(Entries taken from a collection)
--- START ---

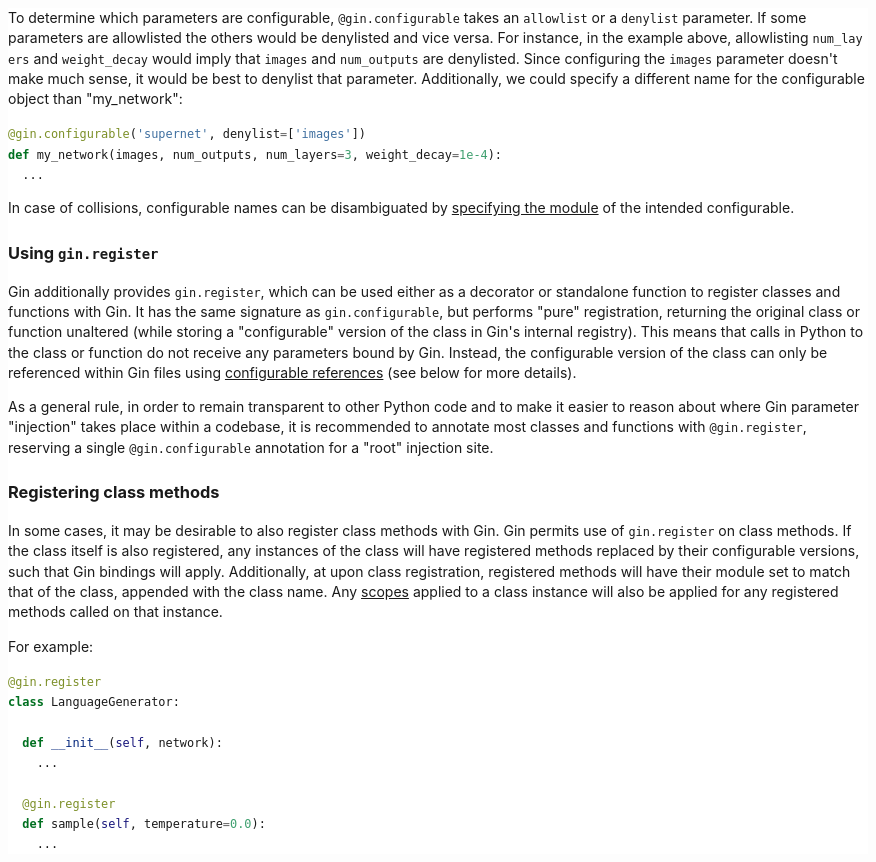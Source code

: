 To determine which parameters are configurable, `@gin.configurable` takes an
`allowlist` or a `denylist` parameter. If some parameters are allowlisted the
others would be denylisted and vice versa. For instance, in the example above,
allowlisting `num_layers` and `weight_decay` would imply that `images` and
`num_outputs` are denylisted. Since configuring the `images` parameter doesn't
make much sense, it would be best to denylist that parameter. Additionally, we
could specify a different name for the configurable object than "my_network":

```python
@gin.configurable('supernet', denylist=['images'])
def my_network(images, num_outputs, num_layers=3, weight_decay=1e-4):
  ...
```

In case of collisions, configurable names can be disambiguated by
[specifying the module](#handling-naming-collisions-with-modules) of the
intended configurable.

### Using `gin.register`

Gin additionally provides `gin.register`, which can be used either as a
decorator or standalone function to register classes and functions with Gin. It
has the same signature as `gin.configurable`, but performs "pure" registration,
returning the original class or function unaltered (while storing a
"configurable" version of the class in Gin's internal registry). This means that
calls in Python to the class or function do not receive any parameters bound by
Gin. Instead, the configurable version of the class can only be referenced
within Gin files using [configurable references](#configurable-references) (see
below for more details).

As a general rule, in order to remain transparent to other Python code and to
make it easier to reason about where Gin parameter "injection" takes place
within a codebase, it is recommended to annotate most classes and functions with
`@gin.register`, reserving a single `@gin.configurable` annotation for a "root"
injection site.

### Registering class methods

In some cases, it may be desirable to also register class methods with Gin. Gin
permits use of `gin.register` on class methods. If the class itself is also
registered, any instances of the class will have registered methods replaced by
their configurable versions, such that Gin bindings will apply. Additionally, at
upon class registration, registered methods will have their module set to match
that of the class, appended with the class name. Any [scopes](#scoping) applied
to a class instance will also be applied for any registered methods called on
that instance.

For example:

```python
@gin.register
class LanguageGenerator:

  def __init__(self, network):
    ...

  @gin.register
  def sample(self, temperature=0.0):
    ...
```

--- END ---

__TASK GOAL__. One stretch of the lines above is wanted, from the line that contains "Gin. Instead, the" through the line that contains "As a general". Output it exactly.

__EXERCISE RESULT__.
Gin. Instead, the configurable version of the class can only be referenced
within Gin files using [configurable references](#configurable-references) (see
below for more details).

As a general rule, in order to remain transparent to other Python code and to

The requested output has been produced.